Who knew? Oak Leaf Vineyards' Pinot Grigio/Chenin Blanc blend is a surprising product on WalMart shelves.

The world of wine blends can seem infinite, but there are several time-honored classics that dominate the shelves. There are traditional blends, such as Bordeaux’s signature reds, consisting of up to five grape varietals: Cabernet Sauvignon, Merlot, Cabernet Franc, Petit Verdot and Malbec (though often just the first two to three are used). There are the heroically titled Supertuscans: Italian-inspired creative blends of various reds including the earthy Sangiovese grape.

And there is the famed Chateauneuf-du-Pape blend from the Southern Rhone region of France, celebrated for its complex blend of up to 13 varietals (go to any late-night wine geek party to partake in a “who can name them all” contest). White and red meet on occasion, with fragrant Viognier blended in with its dark Syrah partner in some Northern Rhone wineries.

Other common blends involving white wines include the classic dessert wine trio comprising Sauternes (Sauvignon Blanc, Semillon and Muscadelle), as well as Western Australia’s Margaret River region, which favors combining rich Semillon with crisp Sauvignon Blanc. However, very rarely do we see wine blends that break the mold, especially on the shelves of a mainstream, big-box store (I realize you may be crafting a “big-box wine” pun in your head at this moment).

Yes, we are talking about WalMart wine. Specifically, their Oak Leaf Vineyards Pinot Grigio/Chenin Blanc blend, which happens to be priced at $2.47 a bottle – the same price as the Boon’s Farm concoctions on the shelf below it. WalMart’s Oak Leaf comes in a series of seven wines; six are single-varietal and one is our innovative blend. The line-up includes Cabernet Sauvignon, Merlot, Shiraz, Sauvignon Blanc, the Pinot Grigio/Chenin Blanc blend, White Zinfandel, and Chardonnay – the latter being the only varietal packaged in the curvilinear Burgundy-shaped bottle. A nod to its Old World roots. Nice touch.
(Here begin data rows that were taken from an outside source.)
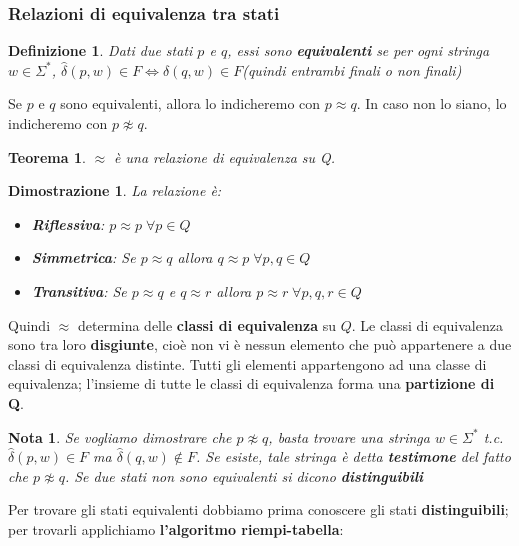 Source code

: \documentclass[12pt]{article}
\newtheorem{Definizione}{Definizione}[subsection]
\newtheorem{Teorema}{Teorema}[subsection]
\newtheorem{Dimostrazione}{Dimostrazione}[subsection]
\newtheorem{Nota}{Nota}[subsection]
\begin{document}
\subsubsection{Relazioni di equivalenza tra stati}
\begin{Definizione}
    Dati due stati $p$ e $q$, essi sono \textbf{equivalenti} se per ogni stringa $w \in \Sigma^*$, $\hat{\delta}(p, w) \in F \Leftrightarrow \hat{\delta}(q, w) \in F$(quindi entrambi finali o non finali)
\end{Definizione}
Se $p$ e $q$ sono equivalenti, allora lo indicheremo con $p \approx q$. In caso non lo siano, lo indicheremo con $p \not\approx q$.
\begin{Teorema}
    $\approx$ è una relazione di equivalenza su Q.
\end{Teorema}
\begin{Dimostrazione}
    La relazione è:
    \begin{itemize}
        \item \textbf{Riflessiva}: $p \approx p \; \forall p \in Q$
        \item \textbf{Simmetrica}: Se $p \approx q$ allora $q \approx p \; \forall p,q \in Q$
        \item \textbf{Transitiva}: Se $p \approx q$ e $q \approx r$ allora $p \approx r \; \forall p,q,r\in Q$
    \end{itemize}
\end{Dimostrazione}
Quindi $\approx$ determina delle \textbf{classi di equivalenza} su $Q$. Le classi di equivalenza sono tra loro \textbf{disgiunte}, cioè non vi è nessun elemento che può appartenere a due classi di equivalenza distinte. \newline
Tutti gli elementi appartengono ad una classe di equivalenza; l'insieme di tutte le classi di equivalenza forma una \textbf{partizione di Q}.
\begin{Nota}
    Se vogliamo dimostrare che $p \not\approx q$, basta trovare una stringa $w \in \Sigma^*$ t.c. $\hat{\delta}(p, w) \in F$ ma $\hat{\delta}(q, w) \not\in F$. Se esiste, tale stringa è detta \textbf{testimone} del fatto che $p \not\approx q$. Se due stati non sono equivalenti si dicono \textbf{distinguibili}
\end{Nota}
Per trovare gli stati equivalenti dobbiamo prima conoscere gli stati \textbf{distinguibili}; per trovarli applichiamo \textbf{l'algoritmo riempi-tabella}:
\end{document}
Oak Leaf Vineyard is a California-based producer who has been listed across the Internet as being part of Gallo; however, I recently found out that this was not the case (scroll down here to read a detailed profile of the true, and somewhat mysterious, origins of this “extreme value wine” giant).
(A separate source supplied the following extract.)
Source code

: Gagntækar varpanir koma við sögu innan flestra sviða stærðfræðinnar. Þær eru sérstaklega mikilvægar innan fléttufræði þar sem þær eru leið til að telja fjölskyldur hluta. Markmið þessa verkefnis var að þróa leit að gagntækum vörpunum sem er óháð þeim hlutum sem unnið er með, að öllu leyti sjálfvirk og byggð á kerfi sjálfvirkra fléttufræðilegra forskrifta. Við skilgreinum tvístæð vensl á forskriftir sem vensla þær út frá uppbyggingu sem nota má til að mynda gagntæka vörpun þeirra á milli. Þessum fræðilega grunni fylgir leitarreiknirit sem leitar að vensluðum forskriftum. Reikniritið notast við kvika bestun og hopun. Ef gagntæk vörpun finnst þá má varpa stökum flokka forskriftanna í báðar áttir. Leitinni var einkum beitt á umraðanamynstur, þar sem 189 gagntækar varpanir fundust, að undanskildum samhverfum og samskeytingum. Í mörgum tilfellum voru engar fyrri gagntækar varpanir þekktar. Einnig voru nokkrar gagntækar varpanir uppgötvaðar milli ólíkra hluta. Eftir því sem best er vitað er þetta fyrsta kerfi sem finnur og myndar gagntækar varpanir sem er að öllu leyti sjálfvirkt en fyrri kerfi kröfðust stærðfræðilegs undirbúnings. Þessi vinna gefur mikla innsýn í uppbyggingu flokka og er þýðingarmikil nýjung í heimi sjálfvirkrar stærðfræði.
What is interesting about this particular Pinot Grigio/Chenin Blanc blend is that, first of all, it is an unusual combination. You just don’t find Chenin Blanc and Pinot Grigio fused together every day. Second of all – and I don’t mean any snobbery by this – I was quite surprised that they included this in the line-up at WalMart. Not that WalMart shoppers do not deserve to sample unusual wine blends, but this just seemed akin to McDonald’s having a braised short rib and mushroom risotto to-go plate for $3.59 alongside their burger menu. Uh, ok. Sure.  Great, in fact, but not the expectation.

Clearly, this is a wine to rival the other mass-marketed value wines (i.e., Trader Joe’s famous “Two-Buck Chucks,” or Charles Shaw wines).  Apparently, it is too much to ask for a vintage date on these bottles. Or tasting notes on the back label. Or any marketing copy about the vineyards, and south-facing slopes, and the painstaking care of the harvest. Just buy the thing and take it home to enjoy on the back patio with grilled chicken and herb-roasted potatoes, as I did. From this Pinot Grigio/Chenin Blanc blend, you can expect a simple, refreshing burst of tart pear, sweet autumn apple, and a subtle cedar-like woodsy note.

The best part is, this wine complements a variety of situations, not least of which includes watching Jerry Springer on the tube.